= Ronald Bergan =

South African-born British writer and historian (1937–2020)

Ronald Bergan (né Ginsberg, 2 November 1937 – 23 July 2020) was a South African-born British writer and historian. He was contributor to The Guardian (from 1989) and lecturer on film and other subjects as well as the author (or co-author) of several books including biographies.

==Career==
He was born Ronald Ginsberg in Johannesburg and educated there, in England, and in the United States. In France, he taught literature, theater, and film at the Sorbonne, the British Institute in Paris, and the University of Lille. He held a Chair at the Florida International University in Miami where he taught Film History and Theory. He lectured on film history at FAMU in Prague.

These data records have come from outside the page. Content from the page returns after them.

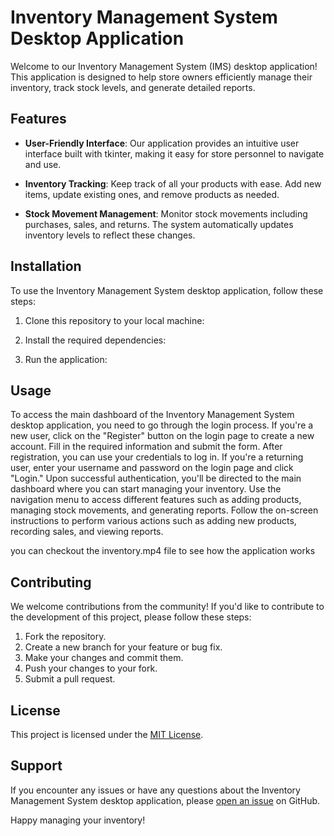 # Inventory Management System Desktop Application

Welcome to our Inventory Management System (IMS) desktop application! This application is designed to help store owners efficiently manage their inventory, track stock levels, and generate detailed reports.

## Features

- **User-Friendly Interface**: Our application provides an intuitive user interface built with tkinter, making it easy for store personnel to navigate and use.
  
- **Inventory Tracking**: Keep track of all your products with ease. Add new items, update existing ones, and remove products as needed.

- **Stock Movement Management**: Monitor stock movements including purchases, sales, and returns. The system automatically updates inventory levels to reflect these changes.

## Installation

To use the Inventory Management System desktop application, follow these steps:

1. Clone this repository to your local machine:

2. Install the required dependencies:

3. Run the application:

## Usage
To access the main dashboard of the Inventory Management System desktop application, you need to go through the login process.
If you're a new user, click on the "Register" button on the login page to create a new account. Fill in the required information and submit the form.
After registration, you can use your credentials to log in.
If you're a returning user, enter your username and password on the login page and click "Login."
Upon successful authentication, you'll be directed to the main dashboard where you can start managing your inventory.
Use the navigation menu to access different features such as adding products, managing stock movements, and generating reports.
Follow the on-screen instructions to perform various actions such as adding new products, recording sales, and viewing reports.

you can checkout the inventory.mp4 file to see how the application works

## Contributing

We welcome contributions from the community! If you'd like to contribute to the development of this project, please follow these steps:

1. Fork the repository.
2. Create a new branch for your feature or bug fix.
3. Make your changes and commit them.
4. Push your changes to your fork.
5. Submit a pull request.

## License

This project is licensed under the [MIT License](LICENSE).

## Support

If you encounter any issues or have any questions about the Inventory Management System desktop application, please [open an issue](https://github.com/your-repository/issues) on GitHub.

Happy managing your inventory!
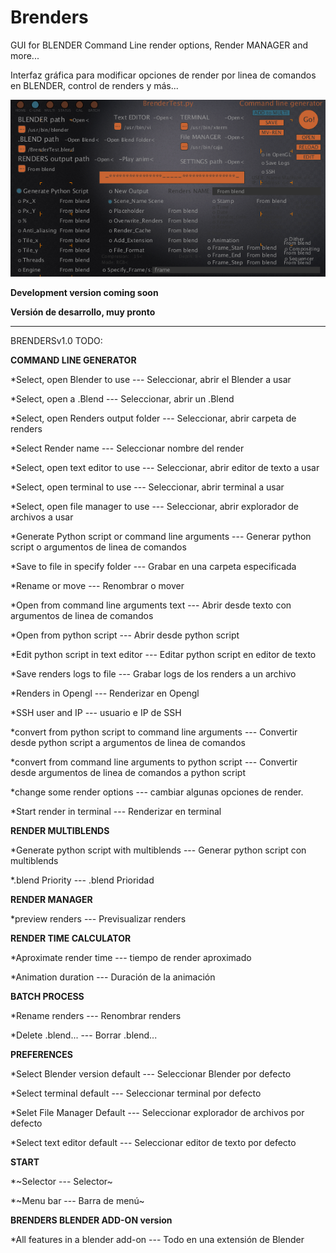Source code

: # Brenders
GUI for BLENDER Command Line render options, Render MANAGER and more...

Interfaz gráfica para modificar opciones de render por linea de comandos en BLENDER, control de renders y más...

![CommandLineGenerator](https://github.com/eLeDeTe-LoDeTanda/Brenders/blob/master/BRENDERSv1.0dev_CommandLineGenerator.png)

**Development version coming soon**

**Versión de desarrollo, muy pronto**

-----------------------------
BRENDERSv1.0 TODO:

**COMMAND LINE GENERATOR**

*Select, open Blender to use --- Seleccionar, abrir el Blender a usar

*Select, open a .Blend --- Seleccionar, abrir un .Blend 

*Select, open Renders output folder --- Seleccionar, abrir carpeta de renders

*Select Render name --- Seleccionar nombre del render

*Select, open text editor to use --- Seleccionar, abrir editor de texto a usar

*Select, open terminal to use --- Seleccionar, abrir terminal a usar

*Select, open file manager to use --- Seleccionar, abrir explorador de archivos a usar

*Generate Python script or command line arguments --- Generar python script o argumentos de linea de comandos

*Save to file in specify folder --- Grabar en una carpeta especificada

*Rename or move --- Renombrar o mover

*Open from command line arguments text --- Abrir desde texto con argumentos de linea de comandos

*Open from python script --- Abrir desde python script

*Edit python script in text editor --- Editar python script en editor de texto

*Save renders logs to file --- Grabar logs de los renders a un archivo

*Renders in Opengl --- Renderizar en Opengl

*SSH user and IP --- usuario e IP de SSH

*convert from python script to command line arguments --- Convertir desde python script a argumentos de linea de comandos

*convert from command line arguments to python script --- Convertir desde argumentos de linea de comandos a python script

*change some render options --- cambiar algunas opciones de render.

*Start render in terminal --- Renderizar en terminal


**RENDER MULTIBLENDS**

*Generate python script with multiblends --- Generar python script con multiblends

*.blend Priority --- .blend Prioridad

**RENDER MANAGER**

*preview renders --- Previsualizar renders

**RENDER TIME CALCULATOR**

*Aproximate render time --- tiempo de render aproximado

*Animation duration --- Duración de la animación

**BATCH PROCESS**

*Rename renders --- Renombrar renders

*Delete .blend... --- Borrar .blend...

**PREFERENCES**

*Select Blender version default --- Seleccionar Blender por defecto

*Select terminal default --- Seleccionar terminal por defecto

*Selet File Manager Default --- Seleccionar explorador de archivos por defecto

*Select text editor default --- Seleccionar editor de texto por defecto

**START**

*~Selector --- Selector~

*~Menu bar --- Barra de menú~

**BRENDERS BLENDER ADD-ON version**

*All features in a blender add-on --- Todo en una extensión de Blender


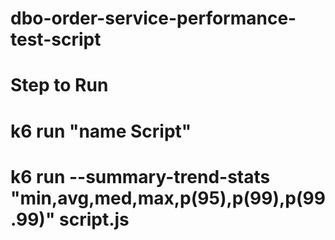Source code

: # dbo-order-service-performance-test-script

# Step to Run
# k6 run "name Script"
# k6 run --summary-trend-stats "min,avg,med,max,p(95),p(99),p(99.99)" script.js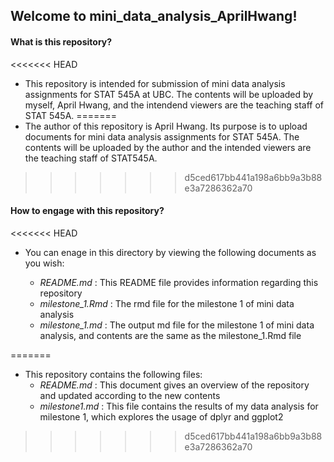 ## Welcome to mini_data_analysis_AprilHwang!


#### What is this repository?
  
<<<<<<< HEAD
- This repository is intended for submission of mini data analysis assignments for STAT 545A at UBC. The contents will be uploaded by myself, April Hwang, and the intendend viewers are the teaching staff of STAT 545A.
=======
- The author of this repository is April Hwang. Its purpose is to upload documents for mini data analysis assignments for STAT 545A. The contents will be uploaded by the author and the intended viewers are the teaching staff of STAT545A.
>>>>>>> d5ced617bb441a198a6bb9a3b88e3a7286362a70


#### How to engage with this repository?
  
<<<<<<< HEAD
- You can enage in this directory by viewing the following documents as you wish: 

  * _README.md_ : This README file provides information regarding this repository
  * _milestone_1.Rmd_ : The rmd file for the milestone 1 of mini data analysis
  * _milestone_1.md_ : The output md file for the milestone 1 of mini data analysis, and contents are the same as the milestone_1.Rmd file
  
=======
- This repository contains the following files:
  * _README.md_ : This document gives an overview of the repository and updated according to the new contents
  * _milestone1.md_ : This file contains the results of my data analysis for milestone 1, which explores the usage of dplyr and ggplot2
>>>>>>> d5ced617bb441a198a6bb9a3b88e3a7286362a70
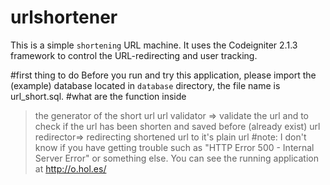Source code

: # urlshortener
 This is a simple `shortening` URL machine. 
 It uses the Codeigniter 2.1.3 framework to control the URL-redirecting and user tracking.

#first thing to do
 Before you run and try this application, please import the (example) database located in `database` directory, the file name is url_short.sql.
#what are the function inside
 > the generator of the short url
 > url validator => validate the url and to check if the url has been shorten and saved before (already exist)
 > url redirector=> redirecting shortened url to it's plain url
#note:
 I don't know if you have getting trouble such as "HTTP Error 500 - Internal Server Error" or something else.
 You can see the running application at http://o.hol.es/

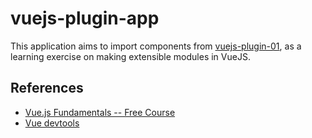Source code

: # vuejs-plugin-app

This application aims to import components from [vuejs-plugin-01][0], 
as a learning exercise on making extensible modules in VueJS. 

## References

* [Vue.js Fundamentals -- Free Course][1]
* [Vue devtools][2]

[0]: https://github.com/jakebrinkmann/vuejs-plugin-01/
[1]: https://vueschool.io/courses/vuejs-fundamentals
[2]: https://github.com/vuejs/vue-devtools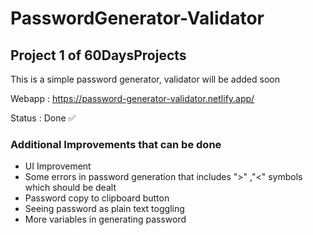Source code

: # PasswordGenerator-Validator

## Project 1 of 60DaysProjects

This is a simple password generator, validator will be added soon


Webapp : https://password-generator-validator.netlify.app/


Status : Done ✅


### Additional Improvements that can be done

- UI Improvement
- Some errors in password generation that includes ">" ,"<" symbols which should be dealt
- Password copy to clipboard button
- Seeing password as plain text toggling
- More variables in generating password

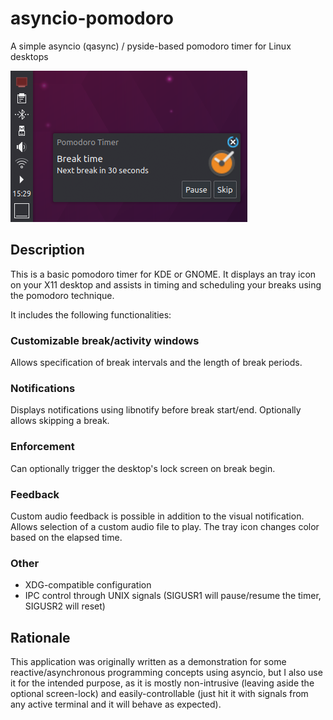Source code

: # asyncio-pomodoro

A simple asyncio (qasync) / pyside-based pomodoro timer for Linux desktops

![Screenshot](github-assets/screenshot.png)

## Description

This is a basic pomodoro timer for KDE or GNOME. It displays an tray icon on your X11 desktop and assists in timing and scheduling your breaks using the pomodoro technique.

It includes the following functionalities:

### Customizable break/activity windows

Allows specification of break intervals and the length of break periods.

### Notifications

Displays notifications using libnotify before break start/end. Optionally allows skipping a break.

### Enforcement

Can optionally trigger the desktop's lock screen on break begin.

### Feedback

Custom audio feedback is possible in addition to the visual notification. Allows selection of a custom audio file to play. The tray icon changes color based on the elapsed time.

### Other

* XDG-compatible configuration
* IPC control through UNIX signals (SIGUSR1 will pause/resume the timer, SIGUSR2 will reset)

## Rationale

This application was originally written as a demonstration for some reactive/asynchronous programming concepts using asyncio, but I also use it for the intended purpose, as it is mostly non-intrusive (leaving aside the optional screen-lock) and easily-controllable (just hit it with signals from any active terminal and it will behave as expected).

He was a writer for The Guardian and Radio Times, journalist, biographer, film historian, International Festival of Independent Cinema Off Camera (the head of the Jury), Film Festival Juror, founding president of FEDEORA (Federation of Film Critics of Europe and the Mediterranean) in May 2010 in Cannes, and film critic.

==Personal life==
In 1960, Bergan married Maureen Myersohn, who later changed her name to Catriona. They lived primarily in London. They had a son, though they were impoverished at his birth and could not raise him, and so they arranged to have him adopted and raised by Myersohn's mother, who lived in Rhodesia, now Zimbabwe. The couple briefly separated in the early 1980s but reconciled. However, in the early 2000s, after Bergan's stint at Florida International University in the United States, they moved to Biarritz, France, and then Prague, Czechoslovakia.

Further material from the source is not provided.